Assignment: Give again, exactly as written, each line of the material below starting at the line that contains "- Instant results display" and ending at the line that contains "- **Smart Caching**: Efficient". Both ends count, and no other line does.

=== Data provided ===

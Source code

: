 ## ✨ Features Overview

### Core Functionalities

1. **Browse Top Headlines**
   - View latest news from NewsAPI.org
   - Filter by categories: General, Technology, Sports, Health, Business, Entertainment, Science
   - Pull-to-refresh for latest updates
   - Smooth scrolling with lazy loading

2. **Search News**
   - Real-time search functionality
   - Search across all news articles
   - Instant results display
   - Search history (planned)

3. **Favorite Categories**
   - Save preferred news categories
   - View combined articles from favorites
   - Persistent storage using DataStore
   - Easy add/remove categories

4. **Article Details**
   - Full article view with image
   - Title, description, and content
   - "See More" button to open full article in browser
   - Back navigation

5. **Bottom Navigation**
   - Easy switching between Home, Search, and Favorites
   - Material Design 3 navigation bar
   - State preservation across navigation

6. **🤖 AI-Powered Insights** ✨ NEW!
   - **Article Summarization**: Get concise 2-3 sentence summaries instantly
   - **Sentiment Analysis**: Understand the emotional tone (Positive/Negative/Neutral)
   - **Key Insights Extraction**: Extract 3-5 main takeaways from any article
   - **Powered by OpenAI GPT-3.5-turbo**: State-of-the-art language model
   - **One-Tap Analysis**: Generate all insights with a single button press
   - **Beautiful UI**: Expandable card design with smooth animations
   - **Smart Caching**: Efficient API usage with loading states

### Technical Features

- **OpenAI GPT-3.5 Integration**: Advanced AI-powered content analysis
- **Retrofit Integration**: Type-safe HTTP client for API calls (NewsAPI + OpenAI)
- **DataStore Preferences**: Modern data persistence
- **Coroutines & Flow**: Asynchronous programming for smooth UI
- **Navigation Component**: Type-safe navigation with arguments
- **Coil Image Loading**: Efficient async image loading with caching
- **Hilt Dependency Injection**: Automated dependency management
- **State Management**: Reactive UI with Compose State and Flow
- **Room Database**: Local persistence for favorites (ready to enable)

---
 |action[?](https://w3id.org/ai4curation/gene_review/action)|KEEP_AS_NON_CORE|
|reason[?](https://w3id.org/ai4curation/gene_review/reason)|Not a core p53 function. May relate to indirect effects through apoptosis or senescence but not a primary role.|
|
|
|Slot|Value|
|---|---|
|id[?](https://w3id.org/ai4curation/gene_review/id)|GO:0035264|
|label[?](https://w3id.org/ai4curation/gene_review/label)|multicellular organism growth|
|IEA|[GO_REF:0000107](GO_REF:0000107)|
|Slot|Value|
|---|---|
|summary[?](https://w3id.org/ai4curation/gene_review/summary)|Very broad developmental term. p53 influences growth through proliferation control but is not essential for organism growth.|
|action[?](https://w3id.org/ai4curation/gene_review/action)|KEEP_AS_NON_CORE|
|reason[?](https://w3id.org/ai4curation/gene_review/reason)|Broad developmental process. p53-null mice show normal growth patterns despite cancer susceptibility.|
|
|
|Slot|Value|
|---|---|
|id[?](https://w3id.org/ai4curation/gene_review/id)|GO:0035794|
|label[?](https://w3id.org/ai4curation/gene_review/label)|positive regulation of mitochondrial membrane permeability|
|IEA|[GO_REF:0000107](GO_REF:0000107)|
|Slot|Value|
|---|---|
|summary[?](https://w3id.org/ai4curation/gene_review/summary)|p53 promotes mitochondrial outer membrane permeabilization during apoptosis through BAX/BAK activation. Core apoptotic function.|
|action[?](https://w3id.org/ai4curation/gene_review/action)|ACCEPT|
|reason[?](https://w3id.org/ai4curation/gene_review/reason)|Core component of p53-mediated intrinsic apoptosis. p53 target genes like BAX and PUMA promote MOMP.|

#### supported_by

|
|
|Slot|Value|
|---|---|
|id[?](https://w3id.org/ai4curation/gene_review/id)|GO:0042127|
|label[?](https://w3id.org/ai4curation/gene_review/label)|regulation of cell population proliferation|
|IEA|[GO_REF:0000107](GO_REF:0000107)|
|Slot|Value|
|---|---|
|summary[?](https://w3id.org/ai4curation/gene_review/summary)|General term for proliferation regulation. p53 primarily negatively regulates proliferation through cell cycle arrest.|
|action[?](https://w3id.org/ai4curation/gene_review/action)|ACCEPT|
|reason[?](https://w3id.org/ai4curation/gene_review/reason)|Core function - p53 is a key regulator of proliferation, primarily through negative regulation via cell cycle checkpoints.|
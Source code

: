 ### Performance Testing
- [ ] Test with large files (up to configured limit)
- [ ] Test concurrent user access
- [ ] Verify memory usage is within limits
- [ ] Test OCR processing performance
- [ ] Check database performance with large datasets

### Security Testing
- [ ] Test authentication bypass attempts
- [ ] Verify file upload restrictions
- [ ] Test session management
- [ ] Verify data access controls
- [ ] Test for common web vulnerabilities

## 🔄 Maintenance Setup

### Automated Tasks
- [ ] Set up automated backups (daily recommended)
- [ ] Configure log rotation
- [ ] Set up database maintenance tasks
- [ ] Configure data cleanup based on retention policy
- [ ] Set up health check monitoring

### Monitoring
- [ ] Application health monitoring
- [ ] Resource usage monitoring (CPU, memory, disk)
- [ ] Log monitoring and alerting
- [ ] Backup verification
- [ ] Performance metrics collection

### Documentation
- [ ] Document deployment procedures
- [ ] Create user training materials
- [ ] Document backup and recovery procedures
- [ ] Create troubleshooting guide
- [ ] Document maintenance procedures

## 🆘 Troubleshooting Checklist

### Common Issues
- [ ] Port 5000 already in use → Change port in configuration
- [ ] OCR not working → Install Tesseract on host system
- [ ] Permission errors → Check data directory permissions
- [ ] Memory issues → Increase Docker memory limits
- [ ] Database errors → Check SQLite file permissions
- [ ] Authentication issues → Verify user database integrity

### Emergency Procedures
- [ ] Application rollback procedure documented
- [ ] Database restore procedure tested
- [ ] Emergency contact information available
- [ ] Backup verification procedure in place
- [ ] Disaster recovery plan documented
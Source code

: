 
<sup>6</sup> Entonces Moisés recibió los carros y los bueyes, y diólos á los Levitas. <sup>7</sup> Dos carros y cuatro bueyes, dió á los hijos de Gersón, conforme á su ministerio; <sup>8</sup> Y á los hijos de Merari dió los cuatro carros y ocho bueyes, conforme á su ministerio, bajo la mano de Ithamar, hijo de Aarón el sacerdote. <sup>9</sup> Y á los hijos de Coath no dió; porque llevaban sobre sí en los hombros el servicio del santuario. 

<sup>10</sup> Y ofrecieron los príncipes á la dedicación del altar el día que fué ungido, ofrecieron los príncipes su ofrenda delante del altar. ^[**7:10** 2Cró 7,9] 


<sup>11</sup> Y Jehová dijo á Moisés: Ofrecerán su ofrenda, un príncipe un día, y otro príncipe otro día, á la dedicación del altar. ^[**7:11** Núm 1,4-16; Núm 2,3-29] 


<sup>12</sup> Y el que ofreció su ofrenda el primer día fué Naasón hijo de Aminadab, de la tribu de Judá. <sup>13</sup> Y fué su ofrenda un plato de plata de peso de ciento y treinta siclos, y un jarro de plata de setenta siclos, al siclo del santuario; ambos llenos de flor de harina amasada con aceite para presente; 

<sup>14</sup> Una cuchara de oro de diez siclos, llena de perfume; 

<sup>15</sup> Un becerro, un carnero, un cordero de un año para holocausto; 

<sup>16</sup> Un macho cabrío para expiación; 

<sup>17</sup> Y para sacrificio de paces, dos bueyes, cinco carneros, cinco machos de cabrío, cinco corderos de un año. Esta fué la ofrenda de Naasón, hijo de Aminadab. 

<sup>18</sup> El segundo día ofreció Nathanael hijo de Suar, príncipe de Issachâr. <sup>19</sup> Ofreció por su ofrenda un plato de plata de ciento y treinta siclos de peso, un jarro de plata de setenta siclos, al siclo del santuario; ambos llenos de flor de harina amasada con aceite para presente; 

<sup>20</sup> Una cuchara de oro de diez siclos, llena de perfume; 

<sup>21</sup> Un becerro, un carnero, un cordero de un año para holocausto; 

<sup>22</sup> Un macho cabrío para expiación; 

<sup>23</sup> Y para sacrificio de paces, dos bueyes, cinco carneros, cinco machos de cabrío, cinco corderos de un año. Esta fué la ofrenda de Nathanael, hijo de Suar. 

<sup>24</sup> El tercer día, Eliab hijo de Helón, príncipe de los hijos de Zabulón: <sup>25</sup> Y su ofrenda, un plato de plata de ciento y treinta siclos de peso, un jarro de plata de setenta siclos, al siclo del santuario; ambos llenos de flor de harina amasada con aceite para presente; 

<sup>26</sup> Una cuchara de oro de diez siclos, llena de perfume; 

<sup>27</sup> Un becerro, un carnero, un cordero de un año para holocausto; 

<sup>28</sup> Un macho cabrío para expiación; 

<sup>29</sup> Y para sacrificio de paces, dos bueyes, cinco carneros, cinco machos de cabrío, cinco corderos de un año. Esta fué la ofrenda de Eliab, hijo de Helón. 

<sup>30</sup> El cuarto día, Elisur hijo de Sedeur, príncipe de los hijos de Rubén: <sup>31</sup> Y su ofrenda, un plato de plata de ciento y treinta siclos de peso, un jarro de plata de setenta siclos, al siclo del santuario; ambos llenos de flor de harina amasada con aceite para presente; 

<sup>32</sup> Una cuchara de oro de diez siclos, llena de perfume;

===

Answer space:
   - Instant results display
   - Search history (planned)

3. **Favorite Categories**
   - Save preferred news categories
   - View combined articles from favorites
   - Persistent storage using DataStore
   - Easy add/remove categories

4. **Article Details**
   - Full article view with image
   - Title, description, and content
   - "See More" button to open full article in browser
   - Back navigation

5. **Bottom Navigation**
   - Easy switching between Home, Search, and Favorites
   - Material Design 3 navigation bar
   - State preservation across navigation

6. **🤖 AI-Powered Insights** ✨ NEW!
   - **Article Summarization**: Get concise 2-3 sentence summaries instantly
   - **Sentiment Analysis**: Understand the emotional tone (Positive/Negative/Neutral)
   - **Key Insights Extraction**: Extract 3-5 main takeaways from any article
   - **Powered by OpenAI GPT-3.5-turbo**: State-of-the-art language model
   - **One-Tap Analysis**: Generate all insights with a single button press
   - **Beautiful UI**: Expandable card design with smooth animations
   - **Smart Caching**: Efficient API usage with loading states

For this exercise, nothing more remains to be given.